Wednesday, the 1st of April–Fool’s day amidst lockdown/quarantine–did you manage to play any pranks to lighten things up (virtual ones, of course)? Hope all is well with everyone and their loved ones.
Of course, being Wednesday, it is also Shelf Control time once again! Shelf Control is a weekly feature hosted by Lisa at Bookshelf Fantasies, and celebrates the books waiting to be read on your TBR piles/mountains. To participate, all you do is pick a book from your TBR pile, and write a post about it. If you participate, link back to Lisa’s page, and do also leave your links in the comments below as I’d love to check out your picks!
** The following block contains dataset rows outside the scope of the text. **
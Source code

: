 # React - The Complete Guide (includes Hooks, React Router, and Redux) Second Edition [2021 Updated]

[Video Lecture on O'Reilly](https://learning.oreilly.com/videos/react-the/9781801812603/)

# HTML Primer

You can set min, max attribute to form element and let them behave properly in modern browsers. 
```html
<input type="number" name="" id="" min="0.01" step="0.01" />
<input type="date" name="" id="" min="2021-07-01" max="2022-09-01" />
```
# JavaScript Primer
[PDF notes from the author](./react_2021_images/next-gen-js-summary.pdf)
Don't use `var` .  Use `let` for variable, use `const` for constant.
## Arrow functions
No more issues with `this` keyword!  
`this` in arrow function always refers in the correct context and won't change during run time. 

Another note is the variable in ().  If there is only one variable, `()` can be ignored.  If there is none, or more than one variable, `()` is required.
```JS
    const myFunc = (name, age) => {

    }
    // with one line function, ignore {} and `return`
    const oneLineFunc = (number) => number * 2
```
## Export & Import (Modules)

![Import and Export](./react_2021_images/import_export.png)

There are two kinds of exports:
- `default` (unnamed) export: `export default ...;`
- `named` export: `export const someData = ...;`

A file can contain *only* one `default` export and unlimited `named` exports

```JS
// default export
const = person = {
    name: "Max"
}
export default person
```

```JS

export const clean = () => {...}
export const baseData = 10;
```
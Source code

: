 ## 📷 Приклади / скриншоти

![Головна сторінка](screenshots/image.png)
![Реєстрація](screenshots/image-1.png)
Today my pick is popular fiction–The Evening News by Arthur Hailey, and the reason I picked this one is not only because it is on my TBR but that Hailey turns 100 later this week, so I thought it made sense to feature it at this time. The book was first published in 1990.
Like all his other books, this one is set around a specific industry/profession, in this case, television news. Anchorman Crawford Sloane is a respected reporter, having made his name as a reporter on the Vietnam War. He is known to be calm at all times, no matter what the situation. Terrorism dominates the news, and as a face of American democracy and thus a prime target, Sloane takes all possible precautions. But his family is kidnapped, and it falls to him to track them down and rescue them as he is unwilling to rely on either ruthless network executives or an intrepid reporter who was once his rival in love.
This is one of Hailey’s later novels, his second-last to be specific, and by this point, his popularity had somewhat declined (wikipedia here). Born in Bedfordshire, England in 1920, Hailey began writing poems, stories, and plays at a young age. His novels are always deeply researched and detailed, and quite fast-paced and gripping. Many of his works have also been adapted for the screen as films or TV miniseries.
I have read Strong Medicine, In High Places, The Moneychangers, Hotel, and Airport so far, and have enjoyed them all. The Evening News, I picked up a second-hand copy of at my neighbourhood book shop, possibly last year, but haven’t gotten down to reading it yet. But being by Hailey, I expect to enjoy the book.
Have you read this one or any of Hailey’s other titles? Which ones and how did you like them? Looking forward to your thoughts!